Close, but I would say that socialists don't see it as close enough. Sweden
holds a strong form of liberal egalitarianism, as propounded by Rawls in his
less 'socialist' writings. But even then, the socialism is beyond its horizon.
There is a 'property-owning democracy', and no egalitarian distribution. The
capitalist parts of Rawls, without the public ownership of MoP socialist
stuff.

The championing of liberal egalitarianism as "good enough" leaves other
questions unanswered. Is social democracy still exploitative? Dominating?
Alienating? Environmentally damaging? Inefficient? Those questions hold for
any form of capitalism, defined as a society in which capital's self-
valorization is predominant, and where there is wage labour.
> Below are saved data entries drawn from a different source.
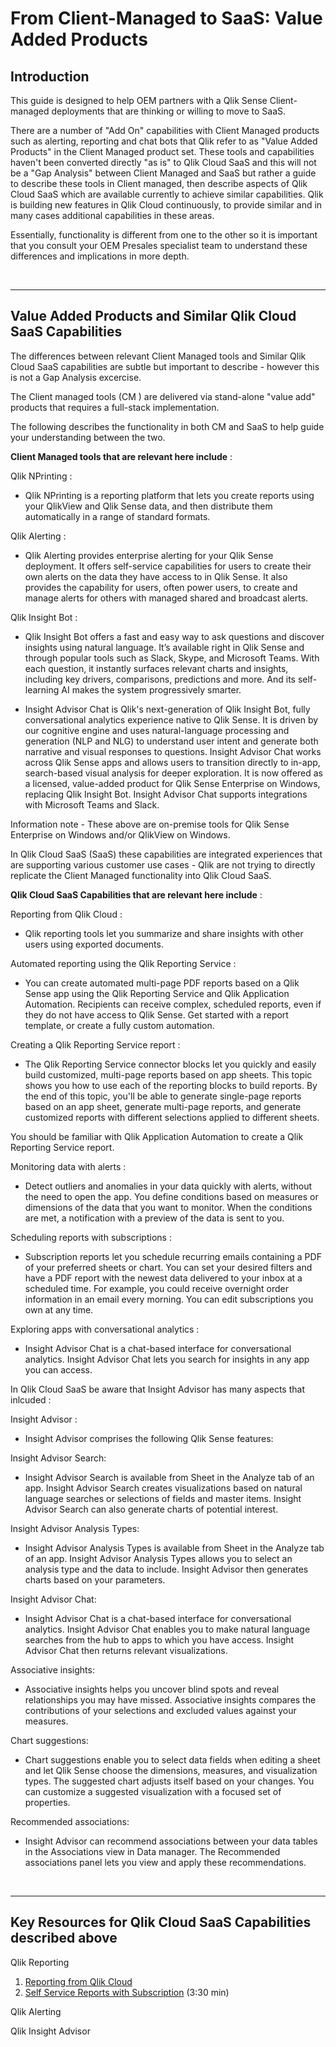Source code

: # From Client-Managed to SaaS: **Value Added Products**

## Introduction
This guide is designed to help OEM partners with a Qlik Sense Client-managed deployments that are thinking or willing to move to SaaS.

There are a number of "Add On" capabilities with Client Managed products such as alerting, reporting and chat bots that Qlik refer to as "Value Added Products" in the Client  Managed product set. These tools and capabilities haven't been converted directly "as is" to Qlik Cloud SaaS and this will not be a "Gap Analysis" between Client Managed and SaaS but rather a guide to describe these tools in Client managed, then describe aspects of Qlik Cloud SaaS which are available currently to achieve similar capabilities. Qlik is building new features in Qlik Cloud continuously, to provide similar and in many cases additional capabilities in these areas.

Essentially, functionality is different from one to the other so it is important that you consult your OEM Presales specialist team to understand these differences and implications in more depth.


&nbsp;
___
## Value Added Products and Similar Qlik Cloud SaaS Capabilities

The differences between relevant Client Managed tools and Similar Qlik Cloud SaaS capabilities are subtle but important to describe - however this is not a Gap Analysis excercise.

The Client managed tools (CM ) are delivered via stand-alone "value add" products that requires a full-stack implementation. 

The following describes the functionality in both CM and SaaS to help guide your understanding between the two.

**Client Managed tools that are relevant here include** :

Qlik NPrinting :

- Qlik NPrinting is a reporting platform that lets you create reports using your QlikView and Qlik Sense data, and then distribute them automatically in a range of standard formats.

Qlik Alerting :

- Qlik Alerting provides enterprise alerting for your Qlik Sense deployment. It offers self-service capabilities for users to create their own alerts on the data they have access to in Qlik Sense. It also provides the capability for users, often power users, to create and manage alerts for others with managed shared and broadcast alerts.

Qlik Insight Bot :

- Qlik Insight Bot offers a fast and easy way to ask questions and discover insights using natural language. It’s available right in Qlik Sense and through popular tools such as Slack, Skype, and Microsoft Teams. With each question, it instantly surfaces relevant charts and insights, including key drivers, comparisons, predictions and more. And its self-learning AI makes the system progressively smarter.

- Insight Advisor Chat is Qlik's next-generation of Qlik Insight Bot, fully conversational analytics experience native to Qlik Sense. It is driven by our cognitive engine and uses natural-language processing and generation (NLP and NLG) to understand user intent and generate both narrative and visual responses to questions. Insight Advisor Chat works across Qlik Sense apps and allows users to transition directly to in-app, search-based visual analysis for deeper exploration. It is now offered as a licensed, value-added product for Qlik Sense Enterprise on Windows, replacing Qlik Insight Bot. Insight Advisor Chat supports integrations with Microsoft Teams and Slack.

Information note - These above are on-premise tools for Qlik Sense Enterprise on Windows and/or QlikView on Windows.

In Qlik Cloud SaaS (SaaS) these capabilities are integrated experiences that are supporting various customer use cases - Qlik are not trying to directly replicate the Client Managed functionality into Qlik Cloud SaaS.



**Qlik Cloud SaaS Capabilities that are relevant here include** :

Reporting from Qlik Cloud :

- Qlik reporting tools let you summarize and share insights with other users using exported documents.

Automated reporting using the Qlik Reporting Service :

- You can create automated multi-page PDF reports based on a Qlik Sense app using the Qlik Reporting Service and Qlik Application Automation. Recipients can receive complex, scheduled reports, even if they do not have access to Qlik Sense. Get started with a report template, or create a fully custom automation.

Creating a Qlik Reporting Service report :

- The Qlik Reporting Service connector blocks let you quickly and easily build customized, multi-page reports based on app sheets. This topic shows you how to use each of the reporting blocks to build reports. By the end of this topic, you'll be able to generate single-page reports based on an app sheet, generate multi-page reports, and generate customized reports with different selections applied to different sheets.

You should be familiar with Qlik Application Automation to create a Qlik Reporting Service report.

Monitoring data with alerts :

- Detect outliers and anomalies in your data quickly with alerts, without the need to open the app. You define conditions based on measures or dimensions of the data that you want to monitor. When the conditions are met, a notification with a preview of the data is sent to you.

Scheduling reports with subscriptions :

- Subscription reports let you schedule recurring emails containing a PDF of your preferred sheets or chart. You can set your desired filters and have a PDF report with the newest data delivered to your inbox at a scheduled time. For example, you could receive overnight order information in an email every morning. You can edit subscriptions you own at any time.


Exploring apps with conversational analytics :

- Insight Advisor Chat is a chat-based interface for conversational analytics. Insight Advisor Chat lets you search for insights in any app you can access.

In Qlik Cloud SaaS be aware that Insight Advisor has many aspects that inlcuded :

Insight Advisor :

- Insight Advisor comprises the following Qlik Sense features:

Insight Advisor Search: 

- Insight Advisor Search is available from Sheet in the Analyze tab of an app. Insight Advisor Search creates visualizations based on natural language searches or selections of fields and master items. Insight Advisor Search can also generate charts of potential interest.

Insight Advisor Analysis Types: 

- Insight Advisor Analysis Types is available from Sheet in the Analyze tab of an app. Insight Advisor Analysis Types allows you to select an analysis type and the data to include. Insight Advisor then generates charts based on your parameters.

Insight Advisor Chat: 

- Insight Advisor Chat is a chat-based interface for conversational analytics. Insight Advisor Chat enables you to make natural language searches from the hub to apps to which you have access. Insight Advisor Chat then returns relevant visualizations.

Associative insights: 

- Associative insights helps you uncover blind spots and reveal relationships you may have missed. Associative insights compares the contributions of your selections and excluded values against your measures.

Chart suggestions: 

- Chart suggestions enable you to select data fields when editing a sheet and let Qlik Sense choose the dimensions, measures, and visualization types. The suggested chart adjusts itself based on your changes. You can customize a suggested visualization with a focused set of properties.

Recommended associations: 

- Insight Advisor can recommend associations between your data tables in the Associations view in Data manager. The Recommended associations panel lets you view and apply these recommendations.


&nbsp;
___
## Key Resources for Qlik Cloud SaaS Capabilities described above


Qlik Reporting

1. [Reporting from Qlik Cloud](https://help.qlik.com/en-US/cloud-services/Subsystems/Hub/Content/Sense_Hub/Reporting/SaaS-reporting-intro.htm)
2. [Self Service Reports with Subscription](https://youtu.be/GydNMmIK4cs) (3:30 min)

Qlik Alerting

Qlik Insight Advisor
So the question is what kind of argument would justify not only going beyond
old school 20th c. death capitalism, but social democratic capitalism, too.
Only if you look into whether (1) capitalist societies are exploitative (2)
there is a normative reason to do away with it, and the same with alienation,
domination and environmental concerns - then there is a good reason for
socialism.

------
programmertote
I used to be an opinionated person in college. I went to a fairly liberal
college and drank their cool aid. Then I graduated, grew older and saw a lot
more nuances in life. These experiences turned me to appreciate more about
grey thinking. Sure there are some cases in which we can draw a fine line
between black and white zones (like rape). But most things (problems) in the
world have some shade of grey to it.

For example, when it comes to events we read in the news (esp. the ones
published by western-based media) about other regions have heavy bias that
born out of both western values and limited (very, very often one sided) info
they obtained from the people they hang out with. Even reputable publications
like NYTimes and BBC, have obvious biases if you have been to the places they
are reporting about. That's why I stopped believing everything I see on
mainstream media and start to ignore it mostly for almost a decade now. I also
avoid social media (Facebook and to an extent Reddit) because what we see
there mostly represent people's fleeting reactions and emotions to things that
really doesn't matter to my life for the most part. Doing that really makes my
mind free of a lot of bad karma.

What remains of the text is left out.